HOWEVER. Gramma Jean also taught me to pick fruit in Niagara County. Hunting under leaves for little jewel strawberries in her back garden, tickling blueberry bushes with a bucket in her lap, relieving apple trees of their weight. For as much fruit as we snuck in the orchards, what we took home still overwhelmed our capacity to eat it all before it became too soft, too ripe. From our bounty, Gramma made oceans of jams, jellies, pies, cakes, juice, and sauce.

While I dabble in pies, I only really tackle them in the fall, amping myself up for the project by enlisting my sister and lending pomp to the whole event by calling it our Annual Pie Lab. The cakes I do make tend to be of the pound variety - sort of vanilla, or olive oil, or just all the butter - so I can sneak a snack without sticky fingers, or put together a serviceable, pretty dessert in about three minutes. I still don't do full-on jams or jellies yet, but y'all know my Mason jar game is strong. All this points to compotes: a fruit topping/condiment/goo that is as at home on a piece of warm cake as it is swirled into plain yogurt, or a tiny spoonful tucked into your one-year-old's oatmeal to introduce him to ginger/cardamom/rose, cooked down with sugar and whatever other flavors you like, and residing in your fridge until you've licked the jar clean.

I made Yossy Arefi's spiced rhubarb compote recently, from her gorgeous new book, Sweeter Off the Vine, and it sent my mind whirling on dozens of tangents, wondering about which fruit could be best friends with which spice, which extract, which herb. I've got a whole messy worksheet of ideas that I hope to cook from this whole summer.

Since Spring finally seems uninterested in changing its mind, and we're finally seeing proper soft fruit in the Midwest, I knew my first stop had to be strawberries. Nothing's ever as good as the shiny, tiny babies from Gramma's backyard (OKAY, unless you are in France), but I found some pretty solid stand-ins recently and stocked up. Some will be Jack's lunch for the next week, but I saved a bunch for this compote. It's rounded out with vanilla bean and then - I don't have a more appropriate word than enchanted - with the tiniest dose of rosewater. I confess that it's good enough to get me on sweet breakfasts for the next week.
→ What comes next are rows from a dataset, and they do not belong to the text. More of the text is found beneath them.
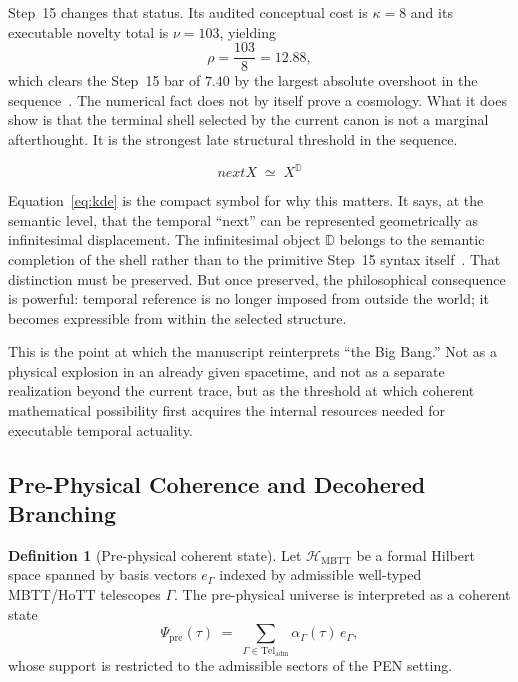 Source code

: \documentclass[11pt,a4paper]{article}
\def\bigcirc{next}%
\theoremstyle{plain}
\theoremstyle{definition}
\newtheorem{definition}[theorem]{Definition}
\theoremstyle{remark}
\newcommand{\D}{\mathbb{D}}
\newcommand{\nextmod}{\bigcirc}
\newcommand{\HMBTT}{\mathcal{H}_{\mathrm{MBTT}}}
\begin{document}
Step~15 changes that status.
Its audited conceptual cost is $\kappa = 8$ and its executable novelty total is $\nu = 103$, yielding
\[
    \rho = \frac{103}{8} = 12.88,
\]
which clears the Step~15 bar of $7.40$ by the largest absolute overshoot in the sequence~\cite{pen}.
The numerical fact does not by itself prove a cosmology.
What it does show is that the terminal shell selected by the current canon is not a marginal afterthought.
It is the strongest late structural threshold in the sequence.

\begin{equation}
\label{eq:kde}
    \nextmod X \;\simeq\; X^{\D}
\end{equation}

Equation~\eqref{eq:kde} is the compact symbol for why this matters.
It says, at the semantic level, that the temporal ``next'' can be represented geometrically as infinitesimal displacement.
The infinitesimal object $\D$ belongs to the semantic completion of the shell rather than to the primitive Step~15 syntax itself~\cite{pen}.
That distinction must be preserved.
But once preserved, the philosophical consequence is powerful: temporal reference is no longer imposed from outside the world; it becomes expressible from within the selected structure.

This is the point at which the manuscript reinterprets ``the Big Bang.''
Not as a physical explosion in an already given spacetime, and not as a separate realization beyond the current trace, but as the threshold at which coherent mathematical possibility first acquires the internal resources needed for executable temporal actuality.

\subsection{Pre-Physical Coherence and Decohered Branching}
\label{subsec:qmonad}

\begin{definition}[Pre-physical coherent state]
\label{def:qmonad}
Let $\HMBTT$ be a formal Hilbert space spanned by basis vectors $e_{\Gamma}$ indexed by admissible well-typed MBTT/HoTT telescopes $\Gamma$.
The pre-physical universe is interpreted as a coherent state
\[
    \Psi_{\mathrm{pre}}(\tau)
    \;=\;
    \sum_{\Gamma \in \mathrm{Tel}_{\mathrm{adm}}}
    \alpha_{\Gamma}(\tau)\, e_{\Gamma},
\]
whose support is restricted to the admissible sectors of the PEN setting.
\end{definition}
\end{document}
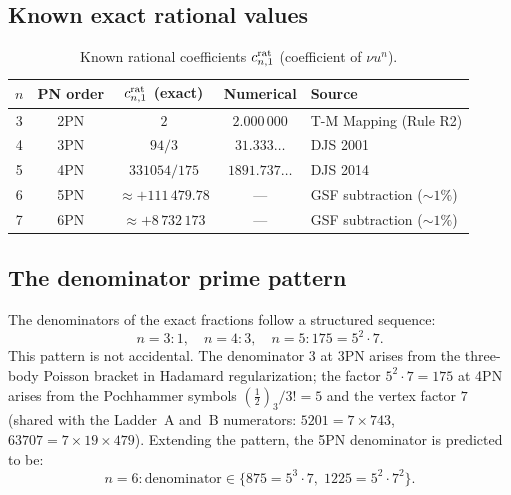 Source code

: \documentclass[11pt,a4paper]{article}
\theoremstyle{plain}
\theoremstyle{definition}
\theoremstyle{remark}
\begin{document}
\subsection{Known exact rational values}

\begin{table}[h]
\centering\renewcommand{\arraystretch}{1.3}
\caption{Known rational coefficients $c_{n,1}^{\rm rat}$ (coefficient of $\nu u^n$).}
\label{tab:rat_known}
\begin{tabular}{@{}ccccl@{}}
\toprule
$n$ & PN order & $c_{n,1}^{\rm rat}$ (exact) & Numerical & Source \\
\midrule
3 & 2PN & $2$ & $2.000\,000$ & T-M Mapping (Rule R2) \\
4 & 3PN & $94/3$ & $31.333\ldots$ & DJS 2001 \\
5 & 4PN & $331054/175$ & $1891.737\ldots$ & DJS 2014 \\
6 & 5PN & $\approx +111\,479.78$ & --- & GSF subtraction ($\sim 1\%$) \\
7 & 6PN & $\approx +8\,732\,173$ & --- & GSF subtraction ($\sim 1\%$) \\
\bottomrule
\end{tabular}
\end{table}

\subsection{The denominator prime pattern}

The denominators of the exact fractions follow a structured sequence:
\begin{equation}
  n=3: 1,\quad n=4: 3,\quad n=5: 175 = 5^2\cdot7.
  \label{eq:denom_pattern}
\end{equation}
This pattern is not accidental.  The denominator $3$ at 3PN arises from the
three-body Poisson bracket in Hadamard regularization; the factor $5^2\cdot7 = 175$
at 4PN arises from the Pochhammer symbols $(\tfrac{1}{2})_3/3! = 5$ and the
vertex factor $7$ (shared with the Ladder~A and~B numerators: $5201=7\times743$,
$63707=7\times19\times479$).  Extending the pattern, the 5PN denominator is
predicted to be:
\begin{equation}
  n=6: \text{denominator} \in \{875 = 5^3\cdot7,\; 1225 = 5^2\cdot7^2\}.
  \label{eq:denom_pred}
\end{equation}
\end{document}
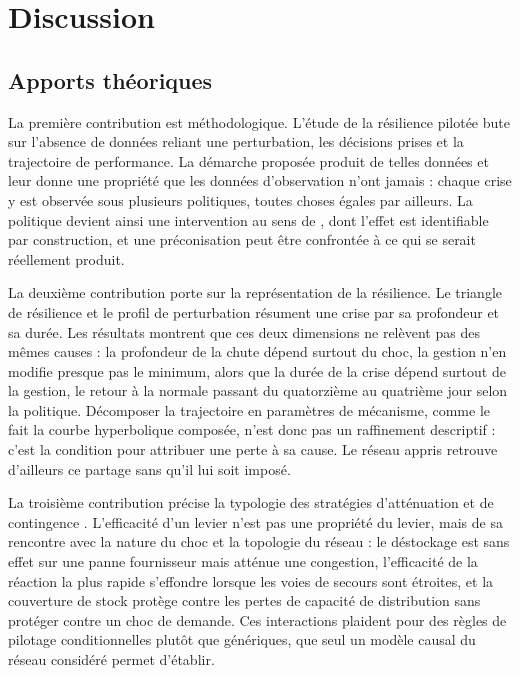 
\section{Discussion}
\label{sec:7}

\subsection{Apports théoriques}
\label{sec:7.1}

La première contribution est méthodologique. L'étude de la résilience pilotée bute sur l'absence de données reliant une perturbation, les décisions prises et la trajectoire de performance. La démarche proposée produit de telles données et leur donne une propriété que les données d'observation n'ont jamais : chaque crise y est observée sous plusieurs politiques, toutes choses égales par ailleurs. La politique devient ainsi une intervention au sens de \citet{pearl2009}, dont l'effet est identifiable par construction, et une préconisation peut être confrontée à ce qui se serait réellement produit.

La deuxième contribution porte sur la représentation de la résilience. Le triangle de résilience \citep{bruneau2003} et le profil de perturbation \citep{sheffi2005book} résument une crise par sa profondeur et sa durée. Les résultats montrent que ces deux dimensions ne relèvent pas des mêmes causes : la profondeur de la chute dépend surtout du choc, la gestion n'en modifie presque pas le minimum, alors que la durée de la crise dépend surtout de la gestion, le retour à la normale passant du quatorzième au quatrième jour selon la politique. Décomposer la trajectoire en paramètres de mécanisme, comme le fait la courbe hyperbolique composée, n'est donc pas un raffinement descriptif : c'est la condition pour attribuer une perte à sa cause. Le réseau appris retrouve d'ailleurs ce partage sans qu'il lui soit imposé.

La troisième contribution précise la typologie des stratégies d'atténuation et de contingence \citep{tomlin2006,chopra2004}. L'efficacité d'un levier n'est pas une propriété du levier, mais de sa rencontre avec la nature du choc et la topologie du réseau : le déstockage est sans effet sur une panne fournisseur mais atténue une congestion, l'efficacité de la réaction la plus rapide s'effondre lorsque les voies de secours sont étroites, et la couverture de stock protège contre les pertes de capacité de distribution sans protéger contre un choc de demande. Ces interactions plaident pour des règles de pilotage conditionnelles plutôt que génériques, que seul un modèle causal du réseau considéré permet d'établir.

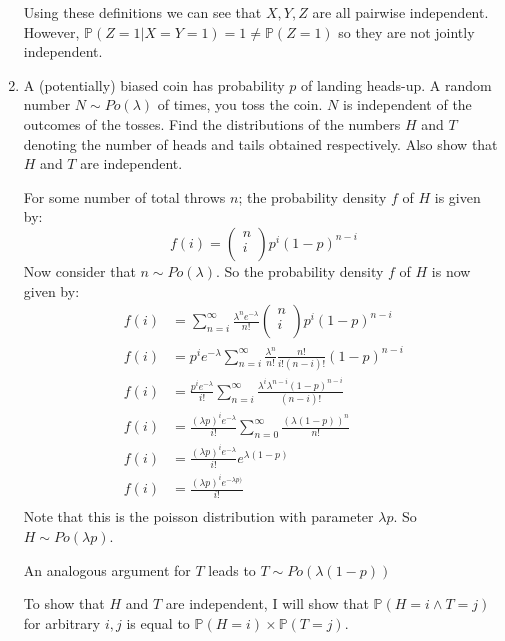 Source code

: \documentclass[10pt,\jkfside,a4paper]{article}
\begin{document}
\begin{enumerate}
Using these definitions we can see that $X, Y, Z$ are all pairwise independent.\\
However, $\mathbb{P}(Z=1|X=Y=1) = 1 \neq \mathbb{P}(Z=1)$ so they are not jointly independent.

\item

A (potentially) biased coin has probability $p$ of landing heads-up.
A random number $N \sim Po(\lambda)$ of times, you toss the coin.
$N$ is independent of the outcomes of the tosses.
Find the distributions of the numbers $H$ and $T$ denoting the number
of heads and tails obtained respectively.
Also show that $H$ and $T$ are independent.

For some number of total throws $n$; the probability density $f$ of $H$ is given by:
\[
f(i) = \begin{pmatrix} n \\ i \\ \end{pmatrix} p^i(1-p)^{n - i}
\]
Now consider that $n \sim Po(\lambda)$.
So the probability density $f$ of $H$ is now given
by:
\[
\begin{split}
f(i) &= \sum^{\infty}_{n=i} \frac{\lambda^n e^{-\lambda}}{n!} \begin{pmatrix} n \\ i \\ \end{pmatrix} p^i (1 - p)^{n -
i} \\
f(i) &= p^i e^{-\lambda}\sum^{\infty}_{n=i} \frac{\lambda^n}{n!} \frac{n!}{i!(n - i)!} (1 - p)^{n - i} \\
f(i) &= \frac{p^i e^{-\lambda}}{i!} \sum^{\infty}_{n=i} \frac{\lambda^i \lambda^{n - i} (1 - p)^{n - i}}{(n - i)!} \\
f(i) &= \frac{(\lambda p)^i e^{-\lambda}}{i!} \sum^{\infty}_{n=0} \frac{(\lambda (1 - p))^n}{n!} \\
f(i) &= \frac{(\lambda p)^i e^{-\lambda}}{i!} e^{\lambda(1 - p)} \\
f(i) &= \frac{(\lambda p)^i e^{-\lambda p)}}{i!} \\
\end{split}
\]
Note that this is the poisson distribution with parameter $\lambda p$.
So $H \sim Po(\lambda p)$.

An analogous argument for $T$ leads to $T \sim Po(\lambda (1 - p))$

To show that $H$ and $T$ are independent, I will show that $\mathbb{P}(H=i \wedge T=j)$ for arbitrary
$i, j$ is equal to $\mathbb{P}(H=i) \times \mathbb{P}(T=j)$.


\end{enumerate}
\end{document}
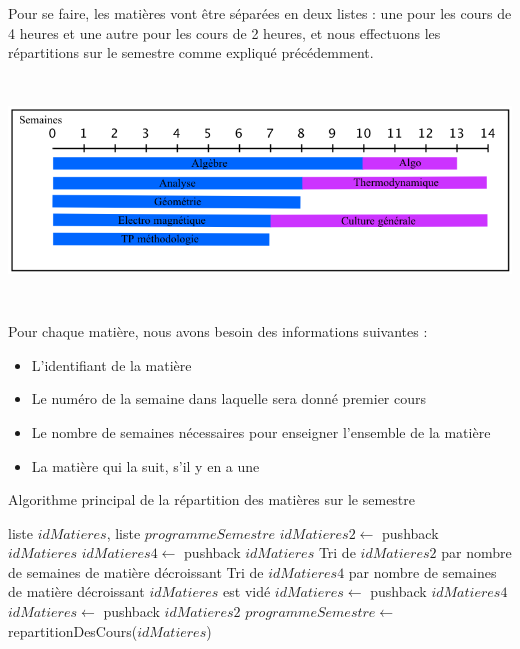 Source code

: \documentclass[12pt,a4paper,french]{article}
\begin{document}
Pour se faire, les matières vont être séparées en deux listes : une pour les cours de 4 heures et une autre pour les cours de 2 heures, et nous effectuons les répartitions sur le semestre comme expliqué précédemment.\\

\begin{center}
\includegraphics [width=150mm, height=60mm]{RepartitionSemestre.png}
\end{center}

Pour chaque matière, nous avons besoin des informations suivantes :
\begin{itemize}
\item L'identifiant de la matière
\item Le numéro de la semaine dans laquelle sera donné premier cours
\item Le nombre de semaines nécessaires pour enseigner l'ensemble de la matière
\item La matière qui la suit, s'il y en a une
\end{itemize}

\begin{algorithm}
\caption{Algorithme principal de la répartition des matières sur le semestre}
\begin{algorithmic}
\REQUIRE liste $idMatieres$, liste $programmeSemestre$
\STATE $idMatieres2 \leftarrow$ pushback $idMatieres$
\ELSE
\STATE $idMatieres4 \leftarrow$ pushback $idMatieres$
\ENDIF
\ENDFOR
\STATE Tri de $idMatieres2$ par nombre de semaines de matière décroissant
\STATE Tri de $idMatieres4$ par nombre de semaines de matière décroissant
\STATE $idMatieres$ est vidé
\STATE $idMatieres \leftarrow$ pushback $idMatieres4$
\ENDFOR
{}
\STATE $idMatieres \leftarrow$ pushback $idMatieres2$
\ENDFOR
\RETURN $programmeSemestre \leftarrow$ repartitionDesCours($idMatieres$)
\end{algorithmic}
\end{algorithm}
\end{document}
Maybe more.

Ingredients

  • 1 pound of strawberries
  • 3/4 cup sugar
  • 1 teaspoon rosewater
  • Half of a vanilla bean, seeds scraped out

Special equipment:  clean jar or airtight glass container

Method

Wash and hull the strawberries. Depending on their size, cut them in half or quarters. It doesn't matter too much, as these will cook down, but I do like to keep some little pieces intact.

Place the strawberries in a saucepan, then add sugar, rosewater, and the vanilla seeds and pod. Stir briefly to just combine. Cover with a lid or towel for about 2 hours to macerate.

Next, cook the mixture - let it come to a boil first, then simmer for 15-20 minutes. You're looking for it to thicken and for the fruit to break down. If you'd like a smoother compote, you can gently mash the berries against the side of the pan, but they'll also break down well with the heat.

Remove the pod, then pour the mixture (carefully!) into a jar or glass container and let cool. Cover and refrigerate. This keeps for at least a week in the fridge, but don't miss out on a warm spoonful when it's fresh out of the pan - even if it's just for yourself.